● **PROBLEM REQUIREMENTS**: Take the records below and write them out again exactly.

● **SUPPLIED DATA**:
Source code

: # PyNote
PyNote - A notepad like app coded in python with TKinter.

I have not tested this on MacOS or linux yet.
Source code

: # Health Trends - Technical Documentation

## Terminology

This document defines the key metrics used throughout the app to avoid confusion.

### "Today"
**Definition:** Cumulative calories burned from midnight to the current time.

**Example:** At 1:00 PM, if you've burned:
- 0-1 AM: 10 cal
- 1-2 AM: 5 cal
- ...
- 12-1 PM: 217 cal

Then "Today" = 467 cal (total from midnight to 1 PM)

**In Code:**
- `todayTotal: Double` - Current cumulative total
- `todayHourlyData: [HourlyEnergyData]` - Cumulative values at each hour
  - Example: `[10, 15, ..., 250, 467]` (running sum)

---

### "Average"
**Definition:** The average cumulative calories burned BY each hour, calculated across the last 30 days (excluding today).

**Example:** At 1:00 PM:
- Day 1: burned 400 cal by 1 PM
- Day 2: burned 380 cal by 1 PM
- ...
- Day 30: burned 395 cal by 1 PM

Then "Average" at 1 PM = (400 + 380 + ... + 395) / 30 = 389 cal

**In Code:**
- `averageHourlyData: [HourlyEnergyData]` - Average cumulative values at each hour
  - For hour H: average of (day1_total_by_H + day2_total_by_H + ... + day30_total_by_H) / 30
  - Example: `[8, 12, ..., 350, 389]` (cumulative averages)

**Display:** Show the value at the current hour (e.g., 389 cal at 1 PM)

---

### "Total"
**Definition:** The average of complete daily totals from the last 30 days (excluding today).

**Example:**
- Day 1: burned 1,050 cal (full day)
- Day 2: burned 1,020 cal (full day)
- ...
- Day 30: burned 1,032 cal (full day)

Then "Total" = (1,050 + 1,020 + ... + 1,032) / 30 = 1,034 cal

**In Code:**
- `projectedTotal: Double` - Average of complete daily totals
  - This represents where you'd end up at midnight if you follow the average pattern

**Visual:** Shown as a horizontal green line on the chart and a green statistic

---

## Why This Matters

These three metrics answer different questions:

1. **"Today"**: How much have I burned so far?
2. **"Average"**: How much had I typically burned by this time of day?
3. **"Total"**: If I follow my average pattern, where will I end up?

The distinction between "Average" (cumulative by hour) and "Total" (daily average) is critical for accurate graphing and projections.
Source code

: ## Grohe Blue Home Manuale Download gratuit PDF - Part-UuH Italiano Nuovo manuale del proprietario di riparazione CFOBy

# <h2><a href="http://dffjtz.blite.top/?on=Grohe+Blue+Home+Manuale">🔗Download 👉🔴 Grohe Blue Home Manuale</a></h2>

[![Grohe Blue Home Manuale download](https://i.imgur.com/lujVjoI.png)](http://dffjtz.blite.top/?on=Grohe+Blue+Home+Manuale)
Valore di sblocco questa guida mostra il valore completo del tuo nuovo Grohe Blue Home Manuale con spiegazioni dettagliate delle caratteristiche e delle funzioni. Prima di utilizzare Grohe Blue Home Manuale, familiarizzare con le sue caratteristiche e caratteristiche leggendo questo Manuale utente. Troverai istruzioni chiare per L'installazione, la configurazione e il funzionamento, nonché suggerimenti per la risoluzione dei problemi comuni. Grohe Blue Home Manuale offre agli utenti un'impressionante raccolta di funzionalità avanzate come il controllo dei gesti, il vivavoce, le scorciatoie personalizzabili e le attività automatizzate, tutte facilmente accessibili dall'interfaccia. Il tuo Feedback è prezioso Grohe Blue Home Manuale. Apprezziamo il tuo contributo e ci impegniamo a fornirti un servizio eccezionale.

● **RESULT**:
Source code

: # PyNote
PyNote - A notepad like app coded in python with TKinter.

I have not tested this on MacOS or linux yet.
Source code

: # Health Trends - Technical Documentation

## Terminology

This document defines the key metrics used throughout the app to avoid confusion.

### "Today"
**Definition:** Cumulative calories burned from midnight to the current time.

**Example:** At 1:00 PM, if you've burned:
- 0-1 AM: 10 cal
- 1-2 AM: 5 cal
- ...
- 12-1 PM: 217 cal

Then "Today" = 467 cal (total from midnight to 1 PM)

**In Code:**
- `todayTotal: Double` - Current cumulative total
- `todayHourlyData: [HourlyEnergyData]` - Cumulative values at each hour
  - Example: `[10, 15, ..., 250, 467]` (running sum)

---

### "Average"
**Definition:** The average cumulative calories burned BY each hour, calculated across the last 30 days (excluding today).

**Example:** At 1:00 PM:
- Day 1: burned 400 cal by 1 PM
- Day 2: burned 380 cal by 1 PM
- ...
- Day 30: burned 395 cal by 1 PM

Then "Average" at 1 PM = (400 + 380 + ... + 395) / 30 = 389 cal

**In Code:**
- `averageHourlyData: [HourlyEnergyData]` - Average cumulative values at each hour
  - For hour H: average of (day1_total_by_H + day2_total_by_H + ... + day30_total_by_H) / 30
  - Example: `[8, 12, ..., 350, 389]` (cumulative averages)

**Display:** Show the value at the current hour (e.g., 389 cal at 1 PM)

---

### "Total"
**Definition:** The average of complete daily totals from the last 30 days (excluding today).

**Example:**
- Day 1: burned 1,050 cal (full day)
- Day 2: burned 1,020 cal (full day)
- ...
- Day 30: burned 1,032 cal (full day)

Then "Total" = (1,050 + 1,020 + ... + 1,032) / 30 = 1,034 cal

**In Code:**
- `projectedTotal: Double` - Average of complete daily totals
  - This represents where you'd end up at midnight if you follow the average pattern

**Visual:** Shown as a horizontal green line on the chart and a green statistic

---

## Why This Matters

These three metrics answer different questions:

1. **"Today"**: How much have I burned so far?
2. **"Average"**: How much had I typically burned by this time of day?
3. **"Total"**: If I follow my average pattern, where will I end up?

The distinction between "Average" (cumulative by hour) and "Total" (daily average) is critical for accurate graphing and projections.
Source code

: ## Grohe Blue Home Manuale Download gratuit PDF - Part-UuH Italiano Nuovo manuale del proprietario di riparazione CFOBy

# <h2><a href="http://dffjtz.blite.top/?on=Grohe+Blue+Home+Manuale">🔗Download 👉🔴 Grohe Blue Home Manuale</a></h2>

[![Grohe Blue Home Manuale download](https://i.imgur.com/lujVjoI.png)](http://dffjtz.blite.top/?on=Grohe+Blue+Home+Manuale)
Valore di sblocco questa guida mostra il valore completo del tuo nuovo Grohe Blue Home Manuale con spiegazioni dettagliate delle caratteristiche e delle funzioni. Prima di utilizzare Grohe Blue Home Manuale, familiarizzare con le sue caratteristiche e caratteristiche leggendo questo Manuale utente. Troverai istruzioni chiare per L'installazione, la configurazione e il funzionamento, nonché suggerimenti per la risoluzione dei problemi comuni. Grohe Blue Home Manuale offre agli utenti un'impressionante raccolta di funzionalità avanzate come il controllo dei gesti, il vivavoce, le scorciatoie personalizzabili e le attività automatizzate, tutte facilmente accessibili dall'interfaccia. Il tuo Feedback è prezioso Grohe Blue Home Manuale. Apprezziamo il tuo contributo e ci impegniamo a fornirti un servizio eccezionale.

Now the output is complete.